The policy rate remains at 7.5 percent, where it’s stood since May, National Bank of Rwanda Governor Claver Gatete told reporters today in the capital, Kigali.
International oil prices are stabilizing, regional inflation has slowed and “there is no pressure on foodstuffs in the region, so we decided to keep the benchmark interest rate unchanged,” he said.
Rwanda may cut its 2013 economic growth forecast to as low as 6 percent, from 7.5 percent, after a United Nations group of experts accused the country of backing the insurgent M23 group in eastern Congo, prompting Western donors to withhold aid. Rwandan President Paul Kagame denies any involvement.

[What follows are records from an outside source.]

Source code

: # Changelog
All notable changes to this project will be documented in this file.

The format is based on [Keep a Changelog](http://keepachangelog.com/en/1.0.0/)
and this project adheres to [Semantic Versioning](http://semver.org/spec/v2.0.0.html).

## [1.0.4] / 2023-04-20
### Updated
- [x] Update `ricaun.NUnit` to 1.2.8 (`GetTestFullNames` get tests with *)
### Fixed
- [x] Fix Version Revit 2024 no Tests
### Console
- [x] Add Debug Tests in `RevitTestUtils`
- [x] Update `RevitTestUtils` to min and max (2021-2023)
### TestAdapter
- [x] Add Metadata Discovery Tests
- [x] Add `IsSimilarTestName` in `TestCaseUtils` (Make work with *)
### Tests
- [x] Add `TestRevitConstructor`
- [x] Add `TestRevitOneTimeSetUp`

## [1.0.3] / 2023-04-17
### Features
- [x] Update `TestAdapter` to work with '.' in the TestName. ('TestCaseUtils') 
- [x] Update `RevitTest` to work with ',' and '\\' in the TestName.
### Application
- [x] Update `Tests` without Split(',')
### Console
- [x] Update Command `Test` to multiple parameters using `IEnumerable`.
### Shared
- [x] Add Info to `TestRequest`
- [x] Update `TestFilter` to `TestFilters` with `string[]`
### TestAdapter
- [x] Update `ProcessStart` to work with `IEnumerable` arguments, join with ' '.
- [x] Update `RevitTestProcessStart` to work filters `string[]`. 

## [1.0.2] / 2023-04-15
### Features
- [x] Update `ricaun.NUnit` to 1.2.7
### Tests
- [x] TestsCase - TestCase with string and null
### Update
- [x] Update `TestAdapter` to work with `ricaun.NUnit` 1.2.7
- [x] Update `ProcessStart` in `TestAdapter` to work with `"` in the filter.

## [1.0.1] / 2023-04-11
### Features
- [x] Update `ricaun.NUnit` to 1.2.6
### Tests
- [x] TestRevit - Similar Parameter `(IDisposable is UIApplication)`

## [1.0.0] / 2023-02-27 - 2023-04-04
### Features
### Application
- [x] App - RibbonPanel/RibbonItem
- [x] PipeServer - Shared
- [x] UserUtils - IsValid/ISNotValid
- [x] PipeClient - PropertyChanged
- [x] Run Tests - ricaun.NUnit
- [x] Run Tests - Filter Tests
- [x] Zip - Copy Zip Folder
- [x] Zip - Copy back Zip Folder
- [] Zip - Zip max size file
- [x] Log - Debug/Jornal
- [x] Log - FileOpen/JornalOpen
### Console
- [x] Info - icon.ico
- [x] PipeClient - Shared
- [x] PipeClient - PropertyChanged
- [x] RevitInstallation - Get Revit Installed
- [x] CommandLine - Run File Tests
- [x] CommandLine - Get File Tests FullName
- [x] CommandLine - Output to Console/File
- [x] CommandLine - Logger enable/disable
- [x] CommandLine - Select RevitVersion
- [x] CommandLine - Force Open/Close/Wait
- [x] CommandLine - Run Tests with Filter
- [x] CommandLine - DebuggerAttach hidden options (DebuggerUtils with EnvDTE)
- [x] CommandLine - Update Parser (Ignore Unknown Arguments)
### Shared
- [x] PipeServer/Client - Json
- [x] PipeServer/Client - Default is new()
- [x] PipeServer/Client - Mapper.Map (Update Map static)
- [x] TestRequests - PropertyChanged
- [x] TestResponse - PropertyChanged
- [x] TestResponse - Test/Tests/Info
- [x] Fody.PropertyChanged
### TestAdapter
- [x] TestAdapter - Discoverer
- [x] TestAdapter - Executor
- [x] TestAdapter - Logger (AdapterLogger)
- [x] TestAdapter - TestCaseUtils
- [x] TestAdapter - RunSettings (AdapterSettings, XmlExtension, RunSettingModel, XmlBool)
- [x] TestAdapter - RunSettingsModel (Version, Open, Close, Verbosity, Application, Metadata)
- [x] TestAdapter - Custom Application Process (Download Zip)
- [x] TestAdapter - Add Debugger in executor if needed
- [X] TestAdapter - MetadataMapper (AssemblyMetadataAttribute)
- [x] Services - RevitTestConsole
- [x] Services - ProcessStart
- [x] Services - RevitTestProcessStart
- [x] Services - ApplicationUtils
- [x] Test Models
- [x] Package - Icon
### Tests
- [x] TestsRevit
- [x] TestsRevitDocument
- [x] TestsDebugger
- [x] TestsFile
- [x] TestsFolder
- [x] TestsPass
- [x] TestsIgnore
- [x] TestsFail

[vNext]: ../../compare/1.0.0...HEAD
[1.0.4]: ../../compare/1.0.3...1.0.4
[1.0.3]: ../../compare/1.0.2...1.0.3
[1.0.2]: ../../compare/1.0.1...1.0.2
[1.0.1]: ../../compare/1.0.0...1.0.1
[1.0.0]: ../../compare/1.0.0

External support accounts for about 40 percent of Rwanda’s planned spending in the current financial year through June 2013.
The fallout from the allegations also forced Rwanda to postpone plans to issue its maiden dollar-denominated foreign bond because the perception of increased political risk causes investors to demand higher yields, Gatete said on Dec. 5.
Rwanda is rebuilding its economy after about 800,000 people, or more than a 10th of its population, were killed in a 1994 genocide when ethnic Hutu militias slaughtered minority Tutsis and moderate Hutus over a 100-day period.
The country’s expansion is on track to “surpass” 7.7 percent this year, Gatete said. Still, a poor economic backdrop in Europe may further undermine Rwanda’s growth next year as it may damage the main sources of the country’s foreign-exchange earnings including tourism, coffee and tea exports, he said.